Though their fingers move at a feverish pace, the conversation is relaxed and the laughs come easily for the Knit Wits: six staffers from the Office of Campus Life (OCL) who gather twice a week to craft and chat.
“Knitting and crocheting can be boring if you’re doing it at home by yourself in front of the TV, so it’s nice to visit with each other,” said Kathy Schwartz, director of the Academic Support Center, as she knitted a hat for her daughter.
“There’s no work talk,” laughed Christy Nichols, an advisor in International Student and Scholar Services (ISSS). “It sneaks in here and there, but for the most part, it’s just about enjoying each other’s company.”

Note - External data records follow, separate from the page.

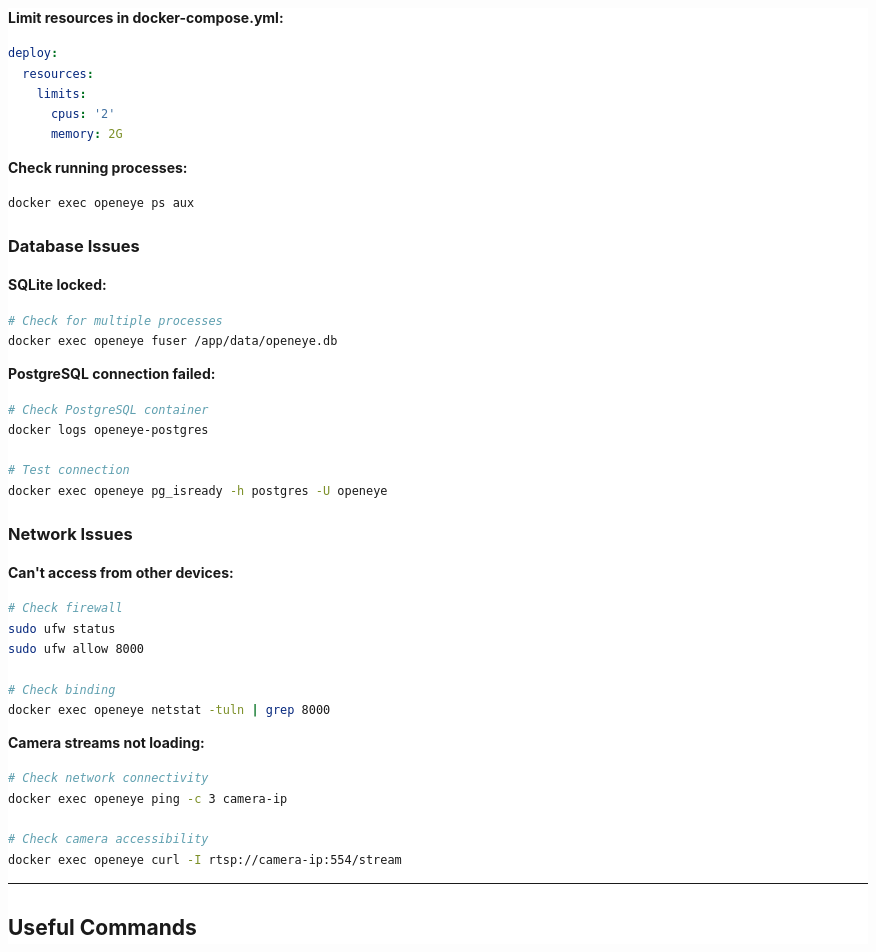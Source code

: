 **Limit resources in docker-compose.yml:**
```yaml
deploy:
  resources:
    limits:
      cpus: '2'
      memory: 2G
```

**Check running processes:**
```bash
docker exec openeye ps aux
```

### Database Issues

**SQLite locked:**
```bash
# Check for multiple processes
docker exec openeye fuser /app/data/openeye.db
```

**PostgreSQL connection failed:**
```bash
# Check PostgreSQL container
docker logs openeye-postgres

# Test connection
docker exec openeye pg_isready -h postgres -U openeye
```

### Network Issues

**Can't access from other devices:**
```bash
# Check firewall
sudo ufw status
sudo ufw allow 8000

# Check binding
docker exec openeye netstat -tuln | grep 8000
```

**Camera streams not loading:**
```bash
# Check network connectivity
docker exec openeye ping -c 3 camera-ip

# Check camera accessibility
docker exec openeye curl -I rtsp://camera-ip:554/stream
```

---

## Useful Commands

Disability Support Services director Joanne Benica formed the group about three years ago, after she discovered other OCL staffers shared her prowess with—and passion for—hooks, needles, and yarn. The Knit Wits meet at noon every Monday and Friday in a nook near the student government office on the second floor of the Mary Graydon Center. (Meetings move to the ISSS balcony in the warm months.) No experience is necessary and the group welcomes crafters of all kinds, like Maureen Breslin.
Benica calls Breslin, who sewed the tote bags the women use to carry their supplies, “the ultimate crafter.” Breslin, who works with student-athletes in the Academic Support Center, “can do anything—and without a pattern,” laughed Benica. “I’ve learned so much from her.”
Pattern or no, the Knit Wits tackle a variety of projects: sweaters, stockings, gloves, blankets, and dolls. Recently, they’ve been knitting and crocheting hats as part of Save the Children’s Caps for Good campaign. Since the holidays, they have produced 60 hats in a rainbow of colors, which will be sent to newborns in developing countries throughout Africa, Latin America, and Asia.
It’s nothing for each of the Knit Wits to whip up a tiny, pom pom-topped hat during their lunch hour. “It’s an easy, fun project for a great cause,” said Benica of the campaign, which runs through the end of the month.
“And everyone likes gifts that are homemade,” added Breslin. “They mean more.”